Basel Committee Finds “Material Variation” in Risk Modelling

Ingves stated that the committee has found the following major issues with risk modelling at the 15 banks under analysis:

  • there is a material variation in risk weights for trading assets across banks (after
    adjusting for accounting differences and for differences in the riskiness of different
    bank portfolios);
  • certain modelling choices seem to be major drivers of the variation in risk weights;
  • the quality of existing public disclosure is generally insufficient to allow users to
    determine how much of the variation in reported risk weights is a reflection of
    underlying risk taking, and how much stems from other factors (eg modelling
    choices, supervisory discretions).

Basel’s Likely Response

“The on-going analysis has generated a wealth of information about risk modelling by banks,” Ingves said. Some possible responses include:

  1. Improvements in public disclosure practices.
  2. Limitations in the modelling choices for banks.
  3. Harmonizing supervisory practices.

The second and third options could lead to controversy, not to mention a backlash from banks. The publication of the report will likely intensify criticism of the Basel Committee. In particular, Banks have suggested that Basel wants to subsume the global banking system under rules that are insufficiently complex.

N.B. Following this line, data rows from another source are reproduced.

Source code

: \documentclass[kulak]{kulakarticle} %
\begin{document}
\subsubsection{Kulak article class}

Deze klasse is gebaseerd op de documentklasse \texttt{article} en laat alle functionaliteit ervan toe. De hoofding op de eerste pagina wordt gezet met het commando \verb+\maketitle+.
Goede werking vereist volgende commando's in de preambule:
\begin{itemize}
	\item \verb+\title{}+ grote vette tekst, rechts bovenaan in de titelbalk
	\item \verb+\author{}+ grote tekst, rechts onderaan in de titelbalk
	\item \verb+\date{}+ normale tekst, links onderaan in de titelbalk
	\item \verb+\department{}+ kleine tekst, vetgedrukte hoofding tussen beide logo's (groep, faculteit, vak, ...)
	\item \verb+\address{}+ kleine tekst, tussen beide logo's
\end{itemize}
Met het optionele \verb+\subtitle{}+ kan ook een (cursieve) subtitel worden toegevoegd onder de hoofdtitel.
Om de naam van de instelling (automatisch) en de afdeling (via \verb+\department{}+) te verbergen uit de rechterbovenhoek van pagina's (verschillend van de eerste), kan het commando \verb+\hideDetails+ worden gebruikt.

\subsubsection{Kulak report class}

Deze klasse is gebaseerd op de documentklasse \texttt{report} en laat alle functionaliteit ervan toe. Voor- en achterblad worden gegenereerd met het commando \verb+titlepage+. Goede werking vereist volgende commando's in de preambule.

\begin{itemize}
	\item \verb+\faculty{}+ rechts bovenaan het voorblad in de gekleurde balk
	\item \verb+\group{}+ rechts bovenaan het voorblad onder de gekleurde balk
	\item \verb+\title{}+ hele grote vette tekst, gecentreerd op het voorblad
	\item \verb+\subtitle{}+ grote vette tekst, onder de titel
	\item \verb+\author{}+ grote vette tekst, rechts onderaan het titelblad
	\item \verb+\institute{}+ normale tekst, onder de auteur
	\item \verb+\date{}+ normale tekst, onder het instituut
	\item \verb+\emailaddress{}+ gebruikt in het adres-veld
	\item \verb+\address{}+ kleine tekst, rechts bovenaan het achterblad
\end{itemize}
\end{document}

Yet Ingves is clear that he wants to avoid “zero variation” with regard to risk modelling. The key, he claims, is to strike a balance.

“Excessive variation in risk measurement is clearly undesirable. Finding the right balance is key,” he said. “The preliminary work suggests we may not have the balance right in the current set-up. But as with all of our work on implementation, it is necessary to identify the problems before we can set about correcting them.”